Credit Default Swap (CDS), son günlerde bu ifadeye ekonomi sayfalarında sık sık rastlıyorsunuz. Kısaca, borç sigortası denilen bu rakam, ülke riskini gösteriyor. Geçen sene Türkiye'nin CDS'leri geçen mayısta 119 düzeyindeydi, 17 Aralık'tan sonra 242'ye tırmandı. Uluslararası yatırımcı risk primi arttığı için tahvilleri sattı, faizler 10.51 düzeyine fırladı. Bugünlerde 9.86 düzeyinde. Türkiye CDS'lerindeki 1 puanlık artış Borsa İstanbul'da 130 puanlık düşüşe yol açıyor. Hisse senetlerinin düşmesi, şirketlerin piyasa değerlerini küçültüyor.

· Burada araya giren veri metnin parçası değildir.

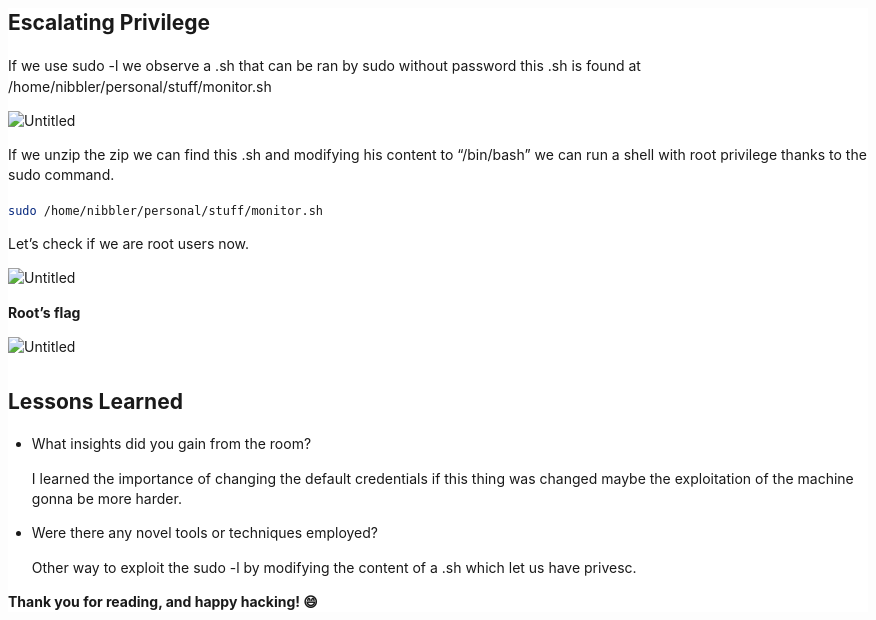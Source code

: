 ## Escalating Privilege

If we use sudo -l we observe a .sh that can be ran by sudo without password this .sh is found at /home/nibbler/personal/stuff/monitor.sh

![Untitled](/HTB/nibbles-11.png)

If we unzip the zip we can find this .sh and modifying his content to “/bin/bash” we can run a shell with root privilege thanks to the sudo command.

```bash
sudo /home/nibbler/personal/stuff/monitor.sh
```

Let’s check if we are root users now.

![Untitled](/HTB/nibbles-12.png)

**Root’s flag**

![Untitled](/HTB/nibbles-13.png)

## Lessons Learned

- What insights did you gain from the room?
    
    I learned the importance of changing the default credentials if this thing was changed maybe the exploitation of the machine gonna be more harder.
    
- Were there any novel tools or techniques employed?
    
    Other way to exploit the sudo -l by modifying the content of a .sh which let us have privesc.

**Thank you for reading, and happy hacking! 😄**
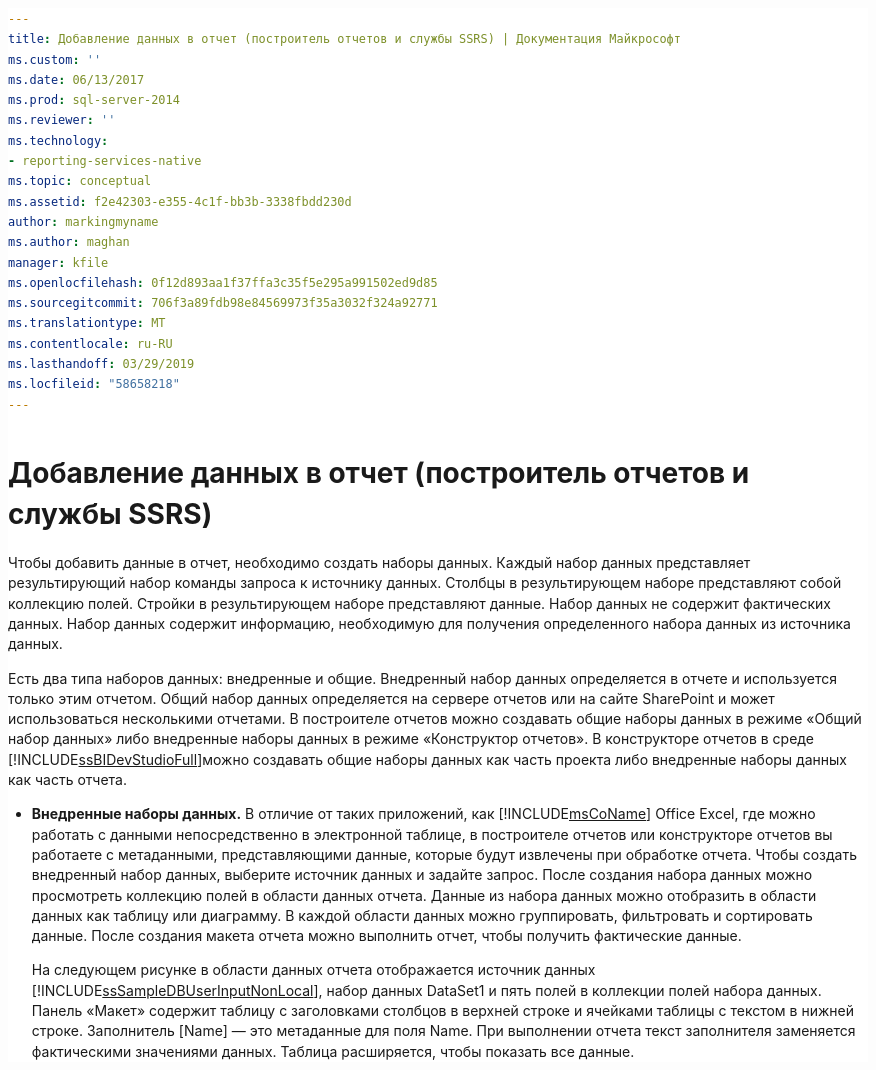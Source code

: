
 ```yaml
---
title: Добавление данных в отчет (построитель отчетов и службы SSRS) | Документация Майкрософт
ms.custom: ''
ms.date: 06/13/2017
ms.prod: sql-server-2014
ms.reviewer: ''
ms.technology:
- reporting-services-native
ms.topic: conceptual
ms.assetid: f2e42303-e355-4c1f-bb3b-3338fbdd230d
author: markingmyname
ms.author: maghan
manager: kfile
ms.openlocfilehash: 0f12d893aa1f37ffa3c35f5e295a991502ed9d85
ms.sourcegitcommit: 706f3a89fdb98e84569973f35a3032f324a92771
ms.translationtype: MT
ms.contentlocale: ru-RU
ms.lasthandoff: 03/29/2019
ms.locfileid: "58658218"
---
```

# <a name="add-data-to-a-report-report-builder-and-ssrs"></a>Добавление данных в отчет (построитель отчетов и службы SSRS)
  Чтобы добавить данные в отчет, необходимо создать наборы данных. Каждый набор данных представляет результирующий набор команды запроса к источнику данных. Столбцы в результирующем наборе представляют собой коллекцию полей. Стройки в результирующем наборе представляют данные. Набор данных не содержит фактических данных. Набор данных содержит информацию, необходимую для получения определенного набора данных из источника данных.  
  
 Есть два типа наборов данных: внедренные и общие. Внедренный набор данных определяется в отчете и используется только этим отчетом. Общий набор данных определяется на сервере отчетов или на сайте SharePoint и может использоваться несколькими отчетами. В построителе отчетов можно создавать общие наборы данных в режиме «Общий набор данных» либо внедренные наборы данных в режиме «Конструктор отчетов». В конструкторе отчетов в среде [!INCLUDE[ssBIDevStudioFull](../../includes/ssbidevstudiofull-md.md)]можно создавать общие наборы данных как часть проекта либо внедренные наборы данных как часть отчета.  
  
-   **Внедренные наборы данных.** В отличие от таких приложений, как [!INCLUDE[msCoName](../../includes/msconame-md.md)] Office Excel, где можно работать с данными непосредственно в электронной таблице, в построителе отчетов или конструкторе отчетов вы работаете с метаданными, представляющими данные, которые будут извлечены при обработке отчета. Чтобы создать внедренный набор данных, выберите источник данных и задайте запрос. После создания набора данных можно просмотреть коллекцию полей в области данных отчета. Данные из набора данных можно отобразить в области данных как таблицу или диаграмму. В каждой области данных можно группировать, фильтровать и сортировать данные. После создания макета отчета можно выполнить отчет, чтобы получить фактические данные.  
  
     На следующем рисунке в области данных отчета отображается источник данных [!INCLUDE[ssSampleDBUserInputNonLocal](../../includes/sssampledbuserinputnonlocal-md.md)], набор данных DataSet1 и пять полей в коллекции полей набора данных. Панель «Макет» содержит таблицу с заголовками столбцов в верхней строке и ячейками таблицы с текстом в нижней строке. Заполнитель [Name] — это метаданные для поля Name. При выполнении отчета текст заполнителя заменяется фактическими значениями данных. Таблица расширяется, чтобы показать все данные.  
  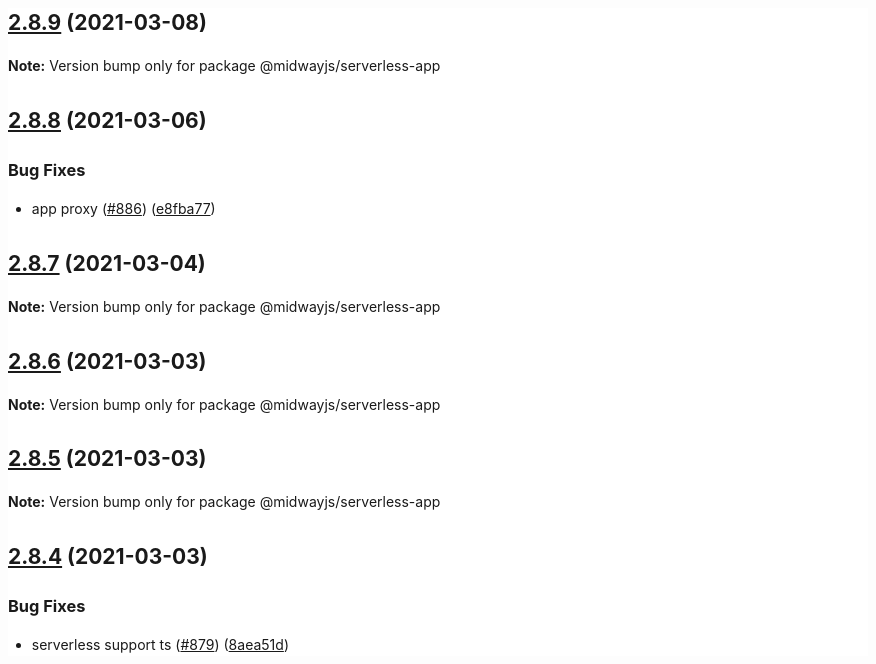 


## [2.8.9](https://github.com/midwayjs/midway/compare/v2.8.8...v2.8.9) (2021-03-08)

**Note:** Version bump only for package @midwayjs/serverless-app





## [2.8.8](https://github.com/midwayjs/midway/compare/v2.8.7...v2.8.8) (2021-03-06)


### Bug Fixes

* app proxy ([#886](https://github.com/midwayjs/midway/issues/886)) ([e8fba77](https://github.com/midwayjs/midway/commit/e8fba77ea9920a9bc0b48011f85d77717cab77fd))





## [2.8.7](https://github.com/midwayjs/midway/compare/v2.8.6...v2.8.7) (2021-03-04)

**Note:** Version bump only for package @midwayjs/serverless-app





## [2.8.6](https://github.com/midwayjs/midway/compare/v2.8.5...v2.8.6) (2021-03-03)

**Note:** Version bump only for package @midwayjs/serverless-app





## [2.8.5](https://github.com/midwayjs/midway/compare/v2.8.4...v2.8.5) (2021-03-03)

**Note:** Version bump only for package @midwayjs/serverless-app





## [2.8.4](https://github.com/midwayjs/midway/compare/v2.8.3...v2.8.4) (2021-03-03)


### Bug Fixes

* serverless support ts ([#879](https://github.com/midwayjs/midway/issues/879)) ([8aea51d](https://github.com/midwayjs/midway/commit/8aea51d3e5a25edb81e269c6ca67050411d4bc74))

Türk Lirasında 1 ayda %8 değer kaybı yaşandı. Türk lirasının yabancı paralar karşısındaki değerini ölçen, reel efektif döviz kuru aralık ayında 106.85'le son 26 ayın en düşük seviyesine indi. TL'deki değer kaybı dövizi tavana çıkardı, maliyetler arttı. Zamlar peş peşe yağmur gibi akmaya başladı. Marketlerdeki etiketler her gün değişiyor, vatandaşın alım gücü düşüyor, daha az tüketmeye başlıyor. Bu tablo devam ederse (-ki öyle görünüyor), enflasyon görünümü bozulacak, üretim azalacak, işsizlik artacak...
Uluslararası kredi derecelendirme kuruluşu Fitch, geçen hafta TL'deki değer kaybına dikkat çekerek not uyarısı yaptı. Fitch'e göre (Türk şirketleri tarihi ve yapısal olarak kur oynaklıklarına karşı kırılgan. Kurda uzun süreli bir düşüşün ülkedeki politik krizden kaynaklı diğer yurt içi şoklarla birleşmesi halinde 2014 yılında şirketlerin kredi notları için bir risk ortaya çıkar).. Şirketlerin kredi notunun düşmesi yabancı yatırımcıların nezdindeki cazibesinin kaybolması anlamına gelir.
Peki bu resim değişir mi? Merkez Bankası 21 Ocak'ta yapacağı toplantıda şu anda 7.75 olan faizin üst bandını "denize düşen yılana sarılır" diyerek, 9.25'e çıkarırsa (bu uygulama faizlerin 1.5 puan artması anlamına geliyor) sular durulur, fon girişi artar, döviz düşer, TL değer kazanır. Başta akaryakıt olmak üzere ithal malların fiyatları ucuzlar, tüketim artar. Biliyorsunuz merkez bankası faiz kararı alırken, toplam arz-talep dengesini, kredi büyüklüklerini, enflasyon beklentilerini ve döviz kurlarını ve dış şokları esas alır. Hepsi aleyhimizde.
Merkez Bankasının faiz artırımı, politik belirsizliği ve dış konjonktürdeki bozulmayı da durdurmuş olacak. Bu durumda faiz lobisi istediğini aldı, diyenler çıkacaktır.. Olsun, köprüden geçinceye kadar (ayıya dayı) deriz, sonuçta biz kazançlı çıkarız.